W Wings in June 16,2009 tough


The following illustrated proof for the relatively easy Tough Sudoku of June 16, 2009 serves as a reasonably good example of the power of one type of relatively simple Sudoku solving technique. This particular Sudoku solving strategy, tip or trick is sometimes referred to in Sudoku forums as the W Wing.

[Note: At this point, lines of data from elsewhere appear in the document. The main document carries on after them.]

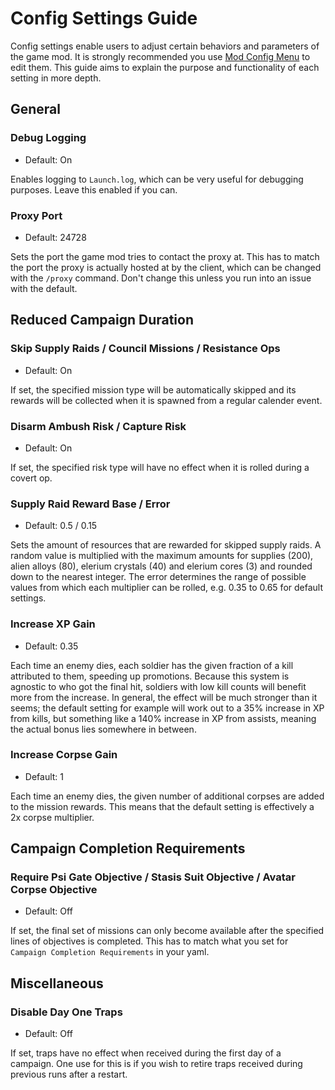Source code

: # Config Settings Guide

Config settings enable users to adjust certain behaviors and parameters of the game mod. It is strongly recommended you use [Mod Config Menu](https://steamcommunity.com/sharedfiles/filedetails/?id=667104300) to edit them. This guide aims to explain the purpose and functionality of each setting in more depth.

## General

### Debug Logging

- Default: On

Enables logging to `Launch.log`, which can be very useful for debugging purposes. Leave this enabled if you can.

### Proxy Port

- Default: 24728

Sets the port the game mod tries to contact the proxy at. This has to match the port the proxy is actually hosted at by the client, which can be changed with the `/proxy` command. Don't change this unless you run into an issue with the default.

## Reduced Campaign Duration

### Skip Supply Raids / Council Missions / Resistance Ops

- Default: On

If set, the specified mission type will be automatically skipped and its rewards will be collected when it is spawned from a regular calender event.

### Disarm Ambush Risk / Capture Risk

- Default: On

If set, the specified risk type will have no effect when it is rolled during a covert op.

### Supply Raid Reward Base / Error

- Default: 0.5 / 0.15

Sets the amount of resources that are rewarded for skipped supply raids. A random value is multiplied with the maximum amounts for supplies (200), alien alloys (80), elerium crystals (40) and elerium cores (3) and rounded down to the nearest integer. The error determines the range of possible values from which each multiplier can be rolled, e.g. 0.35 to 0.65 for default settings.

### Increase XP Gain

- Default: 0.35

Each time an enemy dies, each soldier has the given fraction of a kill attributed to them, speeding up promotions. Because this system is agnostic to who got the final hit, soldiers with low kill counts will benefit more from the increase. In general, the effect will be much stronger than it seems; the default setting for example will work out to a 35% increase in XP from kills, but something like a 140% increase in XP from assists, meaning the actual bonus lies somewhere in between.

### Increase Corpse Gain

- Default: 1

Each time an enemy dies, the given number of additional corpses are added to the mission rewards. This means that the default setting is effectively a 2x corpse multiplier.

## Campaign Completion Requirements

### Require Psi Gate Objective / Stasis Suit Objective / Avatar Corpse Objective

- Default: Off

If set, the final set of missions can only become available after the specified lines of objectives is completed. This has to match what you set for `Campaign Completion Requirements` in your yaml.

## Miscellaneous

### Disable Day One Traps

- Default: Off

If set, traps have no effect when received during the first day of a campaign. One use for this is if you wish to retire traps received during previous runs after a restart.
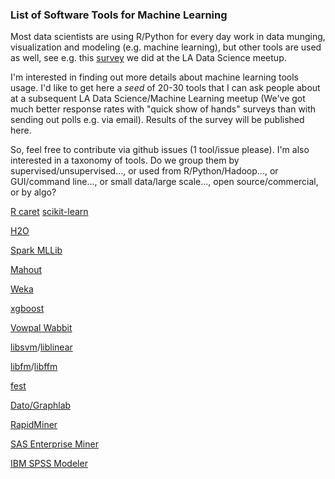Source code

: 
### List of Software Tools for Machine Learning

Most data scientists are using R/Python for every day work in data
munging, visualization and modeling (e.g. machine learning), but
other tools are used as well, see e.g.
this [survey](http://datascience.la/data-science-toolbox-survey-results-surprise-r-and-python-win/) 
we did at the LA Data Science meetup. 

I'm interested in finding out more details about machine learning tools usage.
I'd like to get here a *seed* of 20-30 tools that I can ask people about at a subsequent 
LA Data Science/Machine Learning meetup (We've got much better response rates with
"quick show of hands" surveys than with sending out polls e.g. via email). Results of
the survey will be published here.

So, feel free to contribute via github issues (1 tool/issue please). I'm also interested in a taxonomy
of tools. Do we group them by supervised/unsupervised..., or used from R/Python/Hadoop..., or 
GUI/command line..., or small data/large scale..., open source/commercial, or by algo?


[R caret](http://topepo.github.io/caret/index.html)
[scikit-learn](http://scikit-learn.org/stable/) 

[H2O](http://h2o.ai/)

[Spark MLLib](https://spark.apache.org/docs/1.2.1/mllib-guide.html)

[Mahout](http://mahout.apache.org/)

[Weka](http://www.cs.waikato.ac.nz/ml/weka/)

[xgboost](https://github.com/dmlc/xgboost)

[Vowpal Wabbit](https://github.com/JohnLangford/vowpal_wabbit)

[libsvm](http://www.csie.ntu.edu.tw/~cjlin/libsvm/)/[liblinear](http://www.csie.ntu.edu.tw/~cjlin/liblinear/)

[libfm](http://www.libfm.org/)/[libffm](http://www.csie.ntu.edu.tw/~cjlin/libffm/)

[fest](http://lowrank.net/nikos/fest/)

[Dato/Graphlab](https://dato.com/)

[RapidMiner](https://rapidminer.com/)

[SAS Enterprise Miner](http://www.sas.com/en_us/software/analytics/enterprise-miner.html)

[IBM SPSS Modeler](http://www-03.ibm.com/software/products/en/spss-modeler)


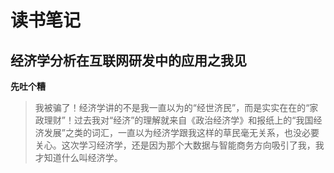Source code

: # 读书笔记 #
## 经济学分析在互联网研发中的应用之我见 ##

**先吐个糟**
> 我被骗了！经济学讲的不是我一直以为的“经世济民”，而是实实在在的“家政理财”！过去我对“经济”的理解就来自《政治经济学》和报纸上的“我国经济发展”之类的词汇，一直以为经济学跟我这样的草民毫无关系，也没必要关心。这次学习经济学，还是因为那个大数据与智能商务方向吸引了我，我才知道什么叫经济学。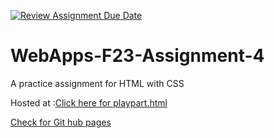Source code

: [![Review Assignment Due Date](https://classroom.github.com/assets/deadline-readme-button-24ddc0f5d75046c5622901739e7c5dd533143b0c8e959d652212380cedb1ea36.svg)](https://classroom.github.com/a/4tKarLeg)
# WebApps-F23-Assignment-4
A practice assignment for HTML with CSS


Hosted at :<a href="https://44-563-webapps-f23.github.io/44563-webapps-f23-assignment4-SaiUjwal296/playpart.html">Click here for playpart.html</a>

<a href="https://github.com/44-563-WebApps-F23/44563-webapps-f23-assignment4-SaiUjwal296/settings/pages">Check for Git hub pages</a>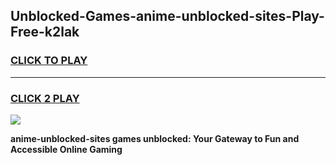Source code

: 
## Unblocked-Games-anime-unblocked-sites-Play-Free-k2lak
<h3>
<a href="https://premium76.site?title=anime-unblocked-sites&ref=10A">CLICK TO PLAY</a></h3>
<hr>

<h3>
<a href="https://premium76.site?title=anime-unblocked-sites&ref=10A">CLICK 2 PLAY</a>
  
</h3>

<a href="https://premium76.site?title=anime-unblocked-sites&ref=10A"><img src="https://clearcache.store/games.png"></a>


**anime-unblocked-sites games unblocked: Your Gateway to Fun and Accessible Online Gaming**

This blog discusses this strategy numerous times, albeit under a different name. I previously have referred to this technique as a very common Y wing style. It is disussed in some detail on the Y Wing Styles page.

If this is your first visit to this blog, welcome! Unfortunately, if you are a first time visitor, this page may seem like it is written in a different language. Well, it is!! Previous blog pages may be helpful. Links to these pages are found to the right, under Previous Entries. The earliest posts are at the bottom, and if you have never perused the intricacies of our special coded language here, you may wish to start close to beginning.

In some of the illustrations, more than one step is shown at once. This reflects an attempt to shorten the page. However, it may contribute to some confusion. Hopefully, the confusion is managable.


The Puzzle

For those whom do not wish to struggle through the illustrations, I have written the steps taken in this proof at the bottom of the page in sudoku.com.au notation.


Puzzle at Start

Two Unique Possibilities (UPs) are available here.

  1. (6)b8 % box
    • translation: Hidden single (6) at b8, as it is the only (6) possible in the box
  2. (6)d1 % box & column
This brings the puzzle to UP 24 (Unique Possibilities to a total of 24 given plus solved cells).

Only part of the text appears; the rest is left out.